A BICYCLE recycling centre run with volunteers is now dealing with more than 3500 bikes every year.
The Bike Station has grown from a small unit in the Barras Market to a major workshop in the West End of Glasgow, employing 10 full-time staff and 12 volunteers.
They take bikes which are no longer wanted, refurbish them and resell them back to the public.
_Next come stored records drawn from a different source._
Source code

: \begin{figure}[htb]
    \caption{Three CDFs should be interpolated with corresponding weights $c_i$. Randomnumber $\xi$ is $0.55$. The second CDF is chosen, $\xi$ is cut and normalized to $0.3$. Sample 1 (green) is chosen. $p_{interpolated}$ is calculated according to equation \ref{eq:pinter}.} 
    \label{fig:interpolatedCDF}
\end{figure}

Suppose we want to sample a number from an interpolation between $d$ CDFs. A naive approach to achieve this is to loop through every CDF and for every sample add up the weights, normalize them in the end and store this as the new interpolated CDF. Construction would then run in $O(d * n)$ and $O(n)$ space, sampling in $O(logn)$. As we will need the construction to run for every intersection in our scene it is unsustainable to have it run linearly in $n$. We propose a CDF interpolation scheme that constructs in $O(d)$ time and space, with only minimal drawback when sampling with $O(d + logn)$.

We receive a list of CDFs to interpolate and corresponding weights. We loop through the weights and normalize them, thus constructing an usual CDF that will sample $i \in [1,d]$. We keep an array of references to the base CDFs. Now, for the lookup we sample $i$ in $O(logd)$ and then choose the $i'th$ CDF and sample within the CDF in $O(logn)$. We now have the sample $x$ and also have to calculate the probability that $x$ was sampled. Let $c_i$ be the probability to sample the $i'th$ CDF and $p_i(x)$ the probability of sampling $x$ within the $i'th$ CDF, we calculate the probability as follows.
Those too badly damaged are sold for scrap.
The not-for-profit social enterprise sells bikes from £80 for a basic model to £450 for a fully refurbished, top-of- the-range racing bike.
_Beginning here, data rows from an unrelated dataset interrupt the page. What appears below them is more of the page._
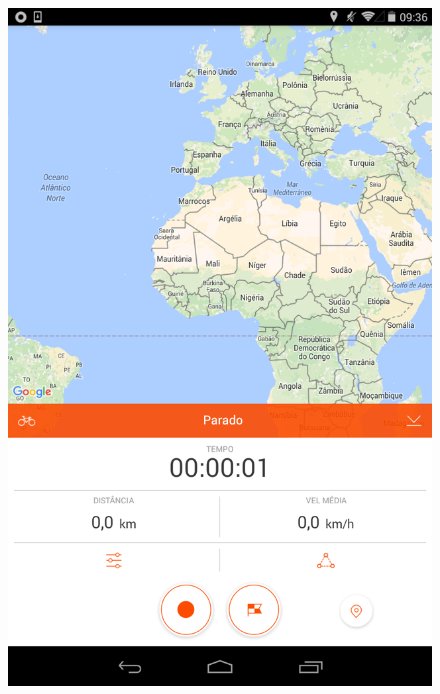 \begin{figure}[h]
\centering
\begin{minipage}{.5\textwidth}
  \centering
  \includegraphics[width=.8\linewidth]{figuras/strava.png}
  \label{fig:strava}
  \newline
\end{minipage}%
\begin{minipage}{.5\textwidth}
  \centering

\end{minipage}
\end{figure}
Any profit is invested in community based cycling projects, such as the weekly Dr Bike repair workshops which are free and open to the public.
Bike Station warehouse manager and volunteer co-ordinator Stuart Wallace said: "There is a growing sub-culture of cycling in the city which shoes no sign of slowing.
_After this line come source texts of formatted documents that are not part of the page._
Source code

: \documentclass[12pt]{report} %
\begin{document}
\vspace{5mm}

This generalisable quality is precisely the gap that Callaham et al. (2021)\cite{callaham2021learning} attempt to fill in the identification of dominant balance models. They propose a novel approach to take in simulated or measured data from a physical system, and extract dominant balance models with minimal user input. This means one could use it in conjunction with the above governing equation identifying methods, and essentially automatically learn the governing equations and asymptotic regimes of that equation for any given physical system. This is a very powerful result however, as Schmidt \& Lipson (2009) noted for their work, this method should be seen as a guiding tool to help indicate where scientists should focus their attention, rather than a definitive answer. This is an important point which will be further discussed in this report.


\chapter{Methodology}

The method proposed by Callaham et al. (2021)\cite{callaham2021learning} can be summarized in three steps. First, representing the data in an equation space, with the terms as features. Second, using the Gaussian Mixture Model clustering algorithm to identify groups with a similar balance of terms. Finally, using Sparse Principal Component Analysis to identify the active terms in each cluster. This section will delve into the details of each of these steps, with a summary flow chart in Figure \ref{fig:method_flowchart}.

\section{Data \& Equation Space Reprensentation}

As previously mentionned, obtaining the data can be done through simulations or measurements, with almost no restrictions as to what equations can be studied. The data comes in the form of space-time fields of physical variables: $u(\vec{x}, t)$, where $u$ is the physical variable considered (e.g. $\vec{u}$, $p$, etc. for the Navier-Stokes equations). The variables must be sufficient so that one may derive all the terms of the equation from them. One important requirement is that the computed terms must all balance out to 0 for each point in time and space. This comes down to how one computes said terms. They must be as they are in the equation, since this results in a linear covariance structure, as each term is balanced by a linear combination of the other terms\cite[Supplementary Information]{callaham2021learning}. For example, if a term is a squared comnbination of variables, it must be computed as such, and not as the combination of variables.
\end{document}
"We are getting busier every year as more people than ever are leaving their cars and getting out of buses and trains on to the bike which all means extra business for us, and we need volunteers to help us cope."
The number of people using bikes to get to and from work increased more than 70% in the first decade of this century and its popularity continues to grow.
Volunteers come from a range of backgrounds and age groups and get involved in everything from documentation, warehousing work and helping out with repair workshops.
Mr Wallace said: "We are maybe not what most people see as a typical organisation that involves volunteers but we could not do nearly as much without them.
"We get the advantage of their enthusiasm and in turn they can improve their practical skills and build experience that they may want to use to get back into full-time work."
Ian McGready, from Broomhill, has been volunteering with the Bike Station for the past six months.
He said: "I've had a lifelong love of bikes so volunteering here makes perfect sense for me and allows me to increase my repair knowledge.
"It is also a great way of keeping active and doing something positive to help others while looking to get back on the jobs ladder."